Les marges financières existent pour l’assurance maladie, elles nécessitent :
- une réduction des volumes dans les classes pour lesquelles on constate une surconsommation abusive. Vous le savez, nous avons avec Martine Aubry fixé un objectif de réduction de consommation des antidépresseurs et de certains antibiotiques de 10 % dans les dix huit mois, de manière à infléchir durablement les tendances pour ces médicaments ;
- la réévaluation des conditions de prise en charge et des prix dans les classes médicamenteuses où le service médical rendu s’avère insuffisant nous apportera également des disponibilités. Nous avons demandé au comité économique d’engager immédiatement cette réévaluation ;
- le développement des génériques est également un enjeu majeur pour notre pays. J’attends un engagement de tous en la matière et notamment des médecins et des pharmaciens. On observe depuis le début de l’année un frémissement. Il est encourageant mais insuffisant. Je demande aux industriels et à Rhône-Poulenc Rorer de ne pas relâcher leurs efforts ;
- enfin nous devons favoriser l’automédication. Je suis ouvert à des propositions concrètes pour le permettre.

C’est ensemble que nous devons réussir. Il en va de la pérennité de notre système d’assurance maladie et surtout de l’intérêt des malades.

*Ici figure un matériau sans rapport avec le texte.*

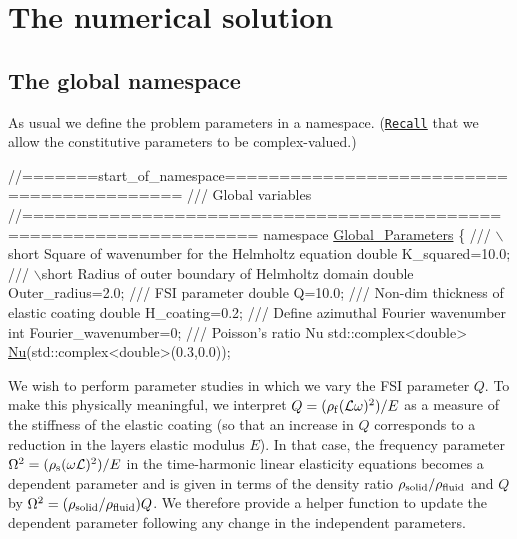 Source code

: \hypertarget{index_num_soln}{}\section{The numerical solution}\label{index_num_soln}
\hypertarget{index_namespace}{}\subsection{The global namespace}\label{index_namespace}
As usual we define the problem parameters in a namespace. (\href{../../../time_harmonic_fourier_decomposed_linear_elasticity/cylinder/html/index.html#comments}{\tt Recall} that we allow the constitutive parameters to be complex-\/valued.)  
\begin{DoxyCodeInclude}
\textcolor{comment}{//=======start\_of\_namespace==========================================}
\textcolor{comment}{/// Global variables}
\textcolor{comment}{}\textcolor{comment}{//===================================================================}
\textcolor{keyword}{namespace }\hyperlink{namespaceGlobal__Parameters}{Global\_Parameters}
\{
\textcolor{comment}{}
\textcolor{comment}{ /// \(\backslash\)short Square of wavenumber for the Helmholtz equation}
\textcolor{comment}{} \textcolor{keywordtype}{double} K\_squared=10.0;
 \textcolor{comment}{}
\textcolor{comment}{ /// \(\backslash\)short Radius of outer boundary of Helmholtz domain}
\textcolor{comment}{} \textcolor{keywordtype}{double} Outer\_radius=2.0; 
\textcolor{comment}{}
\textcolor{comment}{ /// FSI parameter}
\textcolor{comment}{} \textcolor{keywordtype}{double} Q=10.0;
\textcolor{comment}{}
\textcolor{comment}{ /// Non-dim thickness of elastic coating}
\textcolor{comment}{} \textcolor{keywordtype}{double} H\_coating=0.2; 
\textcolor{comment}{}
\textcolor{comment}{ /// Define azimuthal Fourier wavenumber}
\textcolor{comment}{} \textcolor{keywordtype}{int} Fourier\_wavenumber=0;
   \textcolor{comment}{}
\textcolor{comment}{ /// Poisson's ratio Nu}
\textcolor{comment}{} std::complex<double> \hyperlink{namespaceGlobal__Parameters_a373950a959cd784c8f8028099807c2fb}{Nu}(std::complex<double>(0.3,0.0));

\end{DoxyCodeInclude}


We wish to perform parameter studies in which we vary the F\+SI parameter $ Q $. To make this physically meaningful, we interpret $ Q =(\rho_{\rm f}({\cal L}\omega)^2)/E $ as a measure of the stiffness of the elastic coating (so that an increase in $ Q $ corresponds to a reduction in the layer\textquotesingle{}s elastic modulus $ E $). In that case, the frequency parameter $ \Omega^2 = (\rho_{\rm s} (\omega {\cal L})^2)/E $ in the time-\/harmonic linear elasticity equations becomes a dependent parameter and is given in terms of the density ratio $ \rho_{\rm solid}/\rho_{\rm fluid} $ and $ Q $ by $ \Omega^2 = (\rho_{\rm solid}/\rho_{\rm fluid}) Q$. We therefore provide a helper function to update the dependent parameter following any change in the independent parameters.


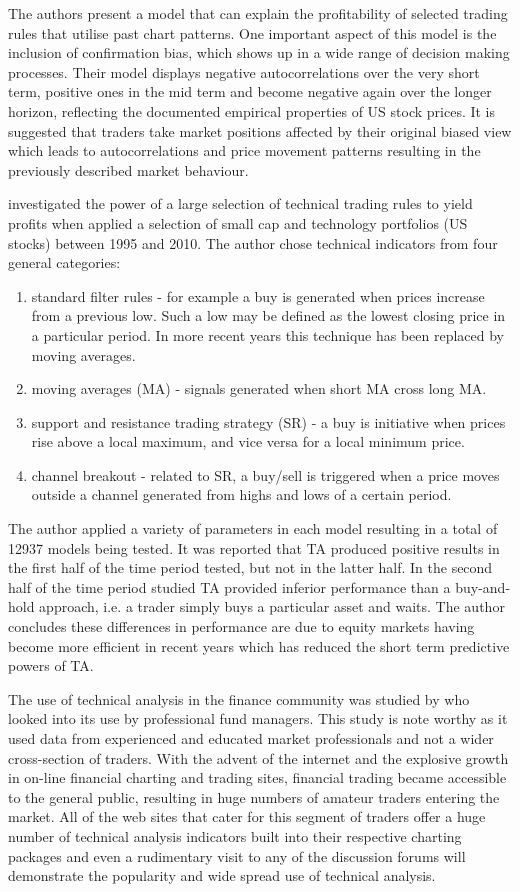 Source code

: The authors present a model that can explain the profitability of selected trading rules that utilise past chart patterns. One important aspect of this model is the inclusion of confirmation bias, which shows up in a wide range of decision making processes. Their model displays negative autocorrelations over the very short term, positive ones in the
mid term and become negative again over the longer horizon, reflecting the documented empirical properties of US stock prices.  It is suggested that traders take market positions affected by their original biased view which leads to autocorrelations and price movement patterns resulting in the previously described market behaviour.

\cite{Shynkevich2012193} investigated the power of a large selection of technical trading rules to yield profits when applied a selection of small cap and technology portfolios (US stocks) between 1995 and 2010. The author chose technical indicators from four general categories:
\begin{enumerate}
\item standard filter rules - for example a buy is generated when prices increase from a previous low. Such a low may be defined as the lowest closing price in a particular period. In more recent years this technique has been replaced by moving averages. 
\item  moving averages (MA) - signals generated when short MA cross long MA. 
\item  support and resistance trading strategy (SR) - a buy is initiative when prices rise above a local maximum, and vice versa for a local minimum price.
\item  channel breakout - related to SR, a buy/sell is triggered when a price moves outside a channel generated from highs and lows of a certain period.
\end{enumerate}
The author applied a variety of parameters in each model resulting in a total of 12937 models being tested. It was reported that TA produced positive results in the first half of the time period tested, but not in the latter half. In the second half of the time period studied TA provided inferior performance than a buy-and-hold approach, i.e. a trader simply buys a particular asset and waits. The author concludes these differences in performance are due to equity markets having become more efficient in recent years which has reduced the short term predictive powers of TA.

The use of technical analysis in the finance community was studied by \cite{Menkhoff20102573} who looked into its use by professional fund managers. This study is note worthy as it used data from experienced and educated market professionals and not a wider cross-section of traders. With the advent of the internet and the explosive growth in on-line financial charting and trading sites, financial  trading became accessible to the general public, resulting in huge numbers of amateur traders entering the market. All of the web sites that cater for this segment of traders offer a huge number of technical analysis indicators built into their respective charting packages and even a rudimentary visit to any of the discussion forums will demonstrate the popularity and wide spread use of technical analysis.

Concrètement, je sais que la lisibilité est un impératif pour la gestion de vos entreprises. Je sais que vous attendez la parution de certains textes réglementaires. Mais les orientations sont désormais connues, les objectifs sont fixés. Vous devez vous préparer à leur déclinaison avec Jean-François Bénard.

La poursuite d’objectifs collectifs – réévaluation, réduction des volumes, réduction de la promotion – est certes une contrainte supplémentaire dans votre discussion avec le comité économique du médicament. Mais elle n’est pas incompatible avec la contractualisation par laboratoire.
Rhône-Poulenc Rorer a été au rendez-vous des premières conventions. Il nous faut continuer à avancer ensemble. Je compte sur vous.